Buy a Bud Light and give to Bill.
I thought I’d come up with a new slogan for Bud Light.
Having trashed one of the world’s most successful products last year by briefly teaming up with transgender influencer Dylan Mulvaney, Anheuser-Busch needs all the help it can get.
As a result, I thought as a onetime marketing professor I’d come out of retirement for a few moments to pitch in.
Ah, maybe not.
Not a chance I’d help those guys. They dug a well-deserved hole after insulting their prime market with not only a trans campaign, but by verbally disparaging their customers.
But Bill Gates is looking to help — or to take advantage of — the situation A-B is in.
Gates, or more correctly, the Bill and Melinda Gates Foundation Trust, bought 1.7 million shares of A-B stock, according to CNN.

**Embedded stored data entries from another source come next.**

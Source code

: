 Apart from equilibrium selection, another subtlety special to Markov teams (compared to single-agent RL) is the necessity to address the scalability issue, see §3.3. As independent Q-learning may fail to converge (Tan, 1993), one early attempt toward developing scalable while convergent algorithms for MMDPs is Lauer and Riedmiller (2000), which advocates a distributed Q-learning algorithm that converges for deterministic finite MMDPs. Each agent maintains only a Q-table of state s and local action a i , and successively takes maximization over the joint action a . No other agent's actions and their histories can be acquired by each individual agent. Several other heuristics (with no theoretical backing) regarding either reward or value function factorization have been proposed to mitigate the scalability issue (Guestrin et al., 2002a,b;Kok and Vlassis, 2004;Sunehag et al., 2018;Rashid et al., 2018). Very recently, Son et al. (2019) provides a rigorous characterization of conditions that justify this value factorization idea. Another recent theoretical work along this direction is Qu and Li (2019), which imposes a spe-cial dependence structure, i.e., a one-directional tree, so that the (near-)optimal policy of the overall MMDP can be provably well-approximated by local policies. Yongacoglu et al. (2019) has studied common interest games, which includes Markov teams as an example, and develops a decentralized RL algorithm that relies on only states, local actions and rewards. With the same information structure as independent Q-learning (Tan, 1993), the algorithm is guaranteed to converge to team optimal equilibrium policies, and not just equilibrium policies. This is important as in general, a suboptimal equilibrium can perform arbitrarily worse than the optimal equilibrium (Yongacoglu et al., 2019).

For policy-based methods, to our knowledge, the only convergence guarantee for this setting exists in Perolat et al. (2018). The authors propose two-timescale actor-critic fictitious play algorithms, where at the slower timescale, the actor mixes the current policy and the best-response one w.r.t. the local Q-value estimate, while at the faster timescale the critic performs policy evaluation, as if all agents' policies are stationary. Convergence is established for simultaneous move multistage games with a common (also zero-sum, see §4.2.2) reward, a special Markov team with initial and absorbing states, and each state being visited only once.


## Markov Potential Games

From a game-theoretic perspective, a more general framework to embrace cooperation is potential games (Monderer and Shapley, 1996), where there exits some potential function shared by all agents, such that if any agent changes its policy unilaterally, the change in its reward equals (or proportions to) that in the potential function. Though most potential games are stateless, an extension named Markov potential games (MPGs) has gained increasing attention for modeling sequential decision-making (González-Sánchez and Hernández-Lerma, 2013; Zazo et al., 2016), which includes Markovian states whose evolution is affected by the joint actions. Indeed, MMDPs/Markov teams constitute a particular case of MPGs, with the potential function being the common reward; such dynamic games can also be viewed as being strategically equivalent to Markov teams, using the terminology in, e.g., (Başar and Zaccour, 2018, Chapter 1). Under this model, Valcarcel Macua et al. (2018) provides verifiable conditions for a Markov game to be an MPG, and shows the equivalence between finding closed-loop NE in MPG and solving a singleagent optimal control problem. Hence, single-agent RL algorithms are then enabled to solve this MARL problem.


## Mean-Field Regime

That’s a cool $95 million investment, made last quarter about the time Anheuser-Busch reported $395 million in lost revenues directly pegged to backlash against tying Bud Light marketing to Mulvaney.
Are you over Bud Light?
Or as CNN likes to phrase it, Bud Light got in trouble due to “transphobic backlash” and “backlash from right-wing media and anti-trans commentators.”
Whatever.
So far, the Gates Foundation’s investment is not paying off: A-B stock dropped by close to 2 percent since the purchase, and it’s down 7 percent for the year, CNN said.
This, marketing class, is another example of go woke, go broke.
Yet, if somehow A-B manages to turn the thing around and regain sales, if you buy a Bud Light, you’re giving money to Bill.
Okay — maybe not to Bill, but at least to his foundation. And who wants to fund that crazy outfit?
And here’s a question — what was worse, Bud Light hitching itself to an unwanted LGBT theme or Procter & Gamble a few years ago linking its predominantly male Gillette products to the idea of toxic masculinity?
No, it won’t be on the test, class, but I gotta ask: What is wrong with these people?
Why are they crippling formerly dominant consumer products — products with great consumer loyalty?
Then there’s this: Former President Trump recently said A-B is not a woke company, but a great American brand that made a mistake and deserves a second chance.
A-B supports American farmers, employs veterans and provides scholarships for families of fallen service members, according to Trump.
Sorry, Mr. President, but a brand name equals a promise and a relationship with customers. People don’t forget serious deviation from that promise.
And a second chance? They never really apologized for messing up on this.
To be sure, A-B CEO Brendan Whitworth made one of those if-anyone-was-offended sorts of non-apologies (“We never intended to be part of a discussion that divides people.”)
But has anyone ever come out and said the whole Mulvaney thing was a mistake, and for the brand, it was wrong, wrong, wrong?
“Please forgive us and buy our beer.”
It won’t happen.
Regarding great American brands, I have expectations — or at least, I used to — when seeing names like Bud Light, Walmart, McDonald’s and Apple.
And, as we consider the Gates A-B investment, it might be noted that Trump has up to $5 million in A-B stock, according to the left-wing Daily Beast.
But enough of the corporate craziness for now.
I’m going back to just being a retired marketing professor.